Cystic Fibrosis - Heat Map and Analysis
Cystic fibrosis (CF) is a progressive genetic condition and is the result of a patient inheriting a faulty cystic fibroses transmembrane conductance regulator (CFTR) gene from both parents. The defective CFTR genes produce faulty CFTR proteins on the body’s epithelial cells, and result in the buildup of a thick and sticky mucus in the lungs and pancreas. Historically therapeutic options have focused heavily on treating the symptoms, but despite being clinically and commercially successful have failed to address the faulty CFTR proteins that cause the disease. This unmet need has led to the development of CFTR modulators.
The treatment algorithm patients receive is likely to consist of an antimicrobial, a mucolytic agent, pancreatic enzymes and possibly a CFTR modulator. This tabular heatmap framework, designed to provide an easily digestible summary of these clinical characteristics, provides detailed information on all late-stage clinical trial results for products in the CF market and Phase III or Preregistration stages of the pipeline. These are split along drug class lines, and are therefore reflective of the treatment algorithm.

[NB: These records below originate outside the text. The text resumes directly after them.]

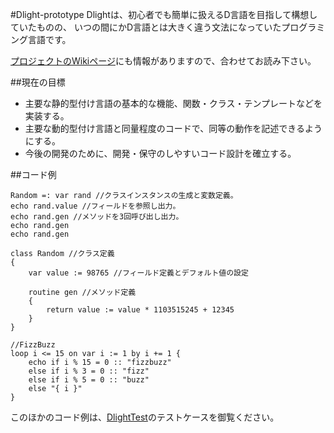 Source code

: #Dlight-prototype
Dlightは、初心者でも簡単に扱えるD言語を目指して構想していたものの、
いつの間にかD言語とは大きく違う文法になっていたプログラミング言語です。

[プロジェクトのWikiページ](https://github.com/B-head/Dlight-prototype/wiki)にも情報がありますので、合わせてお読み下さい。

##現在の目標
- 主要な静的型付け言語の基本的な機能、関数・クラス・テンプレートなどを実装する。
- 主要な動的型付け言語と同量程度のコードで、同等の動作を記述できるようにする。
- 今後の開発のために、開発・保守のしやすいコード設計を確立する。

##コード例
```
Random =: var rand //クラスインスタンスの生成と変数定義。
echo rand.value //フィールドを参照し出力。
echo rand.gen //メソッドを3回呼び出し出力。
echo rand.gen
echo rand.gen

class Random //クラス定義
{
	var value := 98765 //フィールド定義とデフォルト値の設定

	routine gen //メソッド定義
	{
		return value := value * 1103515245 + 12345
	}
}
```

```
//FizzBuzz
loop i <= 15 on var i := 1 by i += 1 {
    echo if i % 15 = 0 :: "fizzbuzz"
    else if i % 3 = 0 :: "fizz"
    else if i % 5 = 0 :: "buzz"
    else "{ i }"
}
```
このほかのコード例は、[DlightTest](https://github.com/B-head/Dlight-prototype/tree/master/DlightTest)のテストケースを御覧ください。
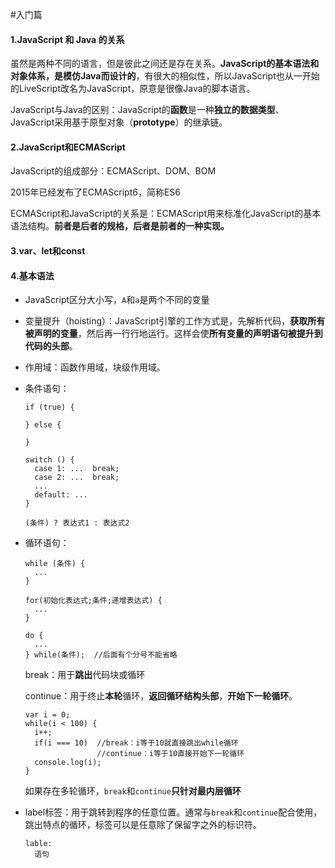 #入门篇

#### 1.JavaScript 和 Java 的关系

虽然是两种不同的语言，但是彼此之间还是存在关系。**JavaScript的基本语法和对象体系，是模仿Java而设计的**，有很大的相似性，所以JavaScript也从一开始的LiveScript改名为JavaScript，原意是很像Java的脚本语言。

JavaScript与Java的区别：JavaScript的**函数**是一种**独立的数据类型**、JavaScript采用基于原型对象（**prototype**）的继承链。

#### 2.JavaScript和ECMAScript

JavaScript的组成部分：ECMAScript、DOM、BOM

2015年已经发布了ECMAScript6，简称ES6

ECMAScript和JavaScript的关系是：ECMAScript用来标准化JavaScript的基本语法结构。**前者是后者的规格，后者是前者的一种实现。**

#### 3.var、let和const



#### 4.基本语法

- JavaScript区分大小写，`A`和`a`是两个不同的变量

- 变量提升（hoisting）：JavaScript引擎的工作方式是，先解析代码，**获取所有被声明的变量**，然后再一行行地运行。这样会使**所有变量的声明语句被提升到代码的头部**。

- 作用域：函数作用域，块级作用域。

- 条件语句：

  ```
  if (true) {
  
  } else {
  
  }
  ```

  ```
  switch () {
    case 1: ...  break;
    case 2: ...  break;
    ...
    default: ...
  }
  ```

  ```
  (条件) ? 表达式1 : 表达式2
  ```

- 循环语句：

  ```
  while (条件) {
    ...
  }
  ```

  ```
  for(初始化表达式;条件;递增表达式) {
    ...
  }
  ```

  ```
  do {
    ...
  } while(条件);  //后面有个分号不能省略
  ```

  break：用于**跳出**代码块或循环

  continue：用于终止**本轮**循环，**返回循环结构头部**，**开始下一轮循环**。

  ```
  var i = 0;
  while(i < 100) {
    i++;
    if(i === 10)  //break：i等于10就直接跳出while循环
                  //continue：i等于10直接开始下一轮循环
    console.log(i);
  }
  ```

  如果存在多轮循环，`break`和`continue`**只针对最内层循环**

- label标签：用于跳转到程序的任意位置。通常与`break`和`continue`配合使用，跳出特点的循环，标签可以是任意除了保留字之外的标识符。

  ```
  lable:
    语句
  ```

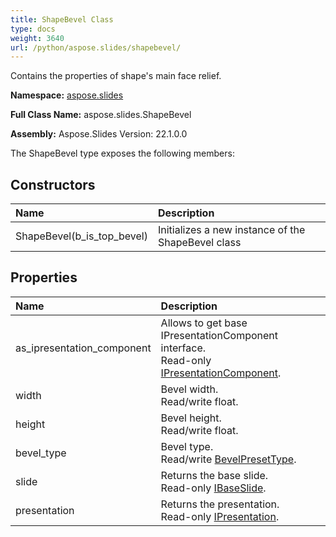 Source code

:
 ```yaml
---
title: ShapeBevel Class
type: docs
weight: 3640
url: /python/aspose.slides/shapebevel/
---
```


Contains the properties of shape's main face relief.

**Namespace:** [aspose.slides](/python/aspose.slides/)

**Full Class Name:** aspose.slides.ShapeBevel

**Assembly:**  Aspose.Slides Version: 22.1.0.0

The ShapeBevel type exposes the following members:
## **Constructors**
|**Name**|**Description**|
| :- | :- |
|ShapeBevel(b_is_top_bevel)|Initializes a new instance of the ShapeBevel class|
## **Properties**
|**Name**|**Description**|
| :- | :- |
|as_ipresentation_component|Allows to get base IPresentationComponent interface.<br/>            Read-only [IPresentationComponent](/python/aspose.slides/ipresentationcomponent/).|
|width|Bevel width.<br/>            Read/write float.|
|height|Bevel height.<br/>            Read/write float.|
|bevel_type|Bevel type.<br/>            Read/write [BevelPresetType](/python/aspose.slides/bevelpresettype/).|
|slide|Returns the base slide.<br/>            Read-only [IBaseSlide](/python/aspose.slides/ibaseslide/).|
|presentation|Returns the presentation. <br/>            Read-only [IPresentation](/python/aspose.slides/ipresentation/).|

All safety and efficacy endpoints reported in these trials are displayed. In addition, key study characteristics such as the size, composition and patient segment of the study population are provided. These results are presented in a visually accessible, color-coded manner in order to maximize ease of use.
The accompanying text provides a detailed analysis of the clinical benchmarks set by the current market landscape, and the anticipated changes to these benchmarks, and to the treatment algorithm, as a result of the late-stage pipeline.